**Your assignment:**
When the string "immediately" appears in a line of the records, show the whole line.

**Material provided:**

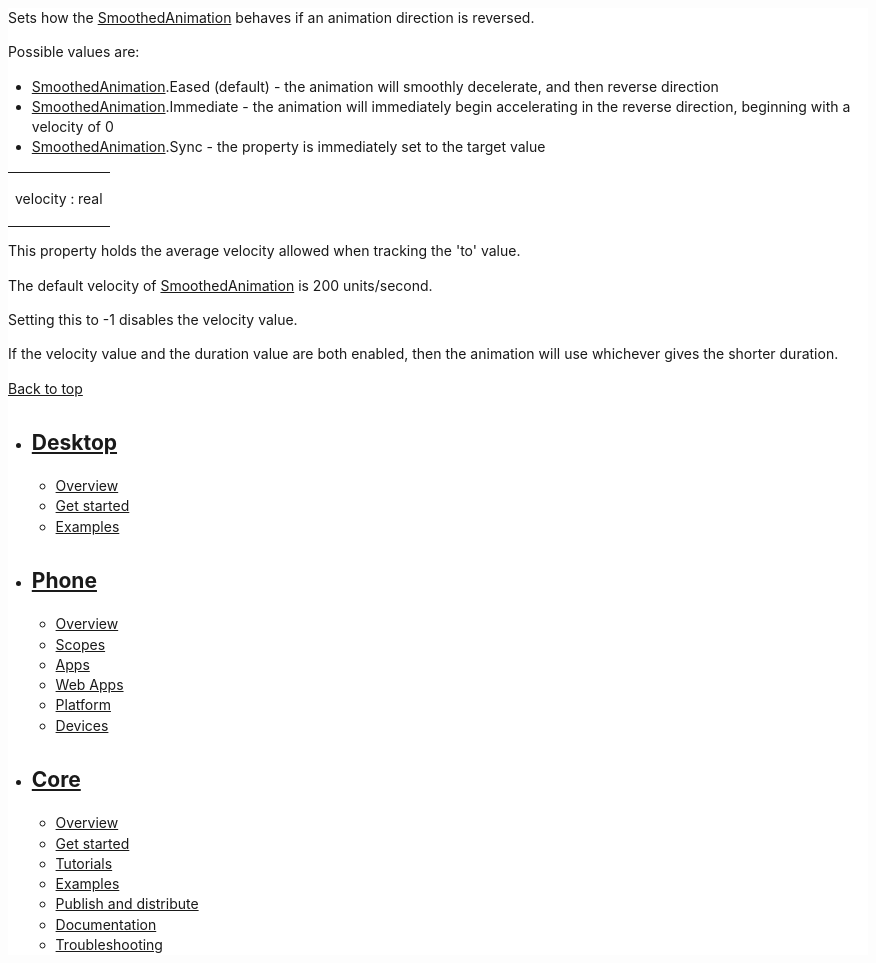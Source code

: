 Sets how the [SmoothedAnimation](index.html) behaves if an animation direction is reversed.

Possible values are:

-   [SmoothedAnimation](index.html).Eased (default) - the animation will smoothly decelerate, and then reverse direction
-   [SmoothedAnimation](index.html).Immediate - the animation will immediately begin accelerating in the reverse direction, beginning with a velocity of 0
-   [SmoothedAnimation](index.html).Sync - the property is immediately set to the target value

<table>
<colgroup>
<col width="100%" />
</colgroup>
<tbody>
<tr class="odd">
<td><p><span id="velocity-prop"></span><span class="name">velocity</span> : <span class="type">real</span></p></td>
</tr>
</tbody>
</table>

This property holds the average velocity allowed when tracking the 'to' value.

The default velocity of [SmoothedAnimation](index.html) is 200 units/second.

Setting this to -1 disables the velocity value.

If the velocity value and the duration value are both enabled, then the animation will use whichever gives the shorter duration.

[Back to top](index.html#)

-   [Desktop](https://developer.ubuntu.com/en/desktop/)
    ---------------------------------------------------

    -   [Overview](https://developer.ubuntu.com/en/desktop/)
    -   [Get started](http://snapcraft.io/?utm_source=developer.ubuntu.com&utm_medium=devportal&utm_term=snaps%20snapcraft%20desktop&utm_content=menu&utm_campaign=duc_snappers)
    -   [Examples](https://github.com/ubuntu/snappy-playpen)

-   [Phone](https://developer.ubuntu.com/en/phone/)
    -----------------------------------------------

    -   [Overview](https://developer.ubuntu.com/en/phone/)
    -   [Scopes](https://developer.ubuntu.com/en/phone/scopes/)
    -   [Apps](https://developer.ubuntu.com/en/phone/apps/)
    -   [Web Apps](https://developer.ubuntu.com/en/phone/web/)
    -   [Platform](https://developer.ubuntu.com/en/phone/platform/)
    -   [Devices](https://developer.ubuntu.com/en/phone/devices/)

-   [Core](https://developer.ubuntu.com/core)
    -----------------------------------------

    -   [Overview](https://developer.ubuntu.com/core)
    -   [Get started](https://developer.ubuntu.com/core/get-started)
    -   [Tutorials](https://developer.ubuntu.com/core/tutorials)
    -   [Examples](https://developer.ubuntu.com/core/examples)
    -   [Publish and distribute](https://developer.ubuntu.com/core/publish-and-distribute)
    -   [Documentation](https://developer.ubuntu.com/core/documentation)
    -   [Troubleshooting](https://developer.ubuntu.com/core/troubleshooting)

**Answer to this task:**
-   [SmoothedAnimation](index.html).Immediate - the animation will immediately begin accelerating in the reverse direction, beginning with a velocity of 0
-   [SmoothedAnimation](index.html).Sync - the property is immediately set to the target value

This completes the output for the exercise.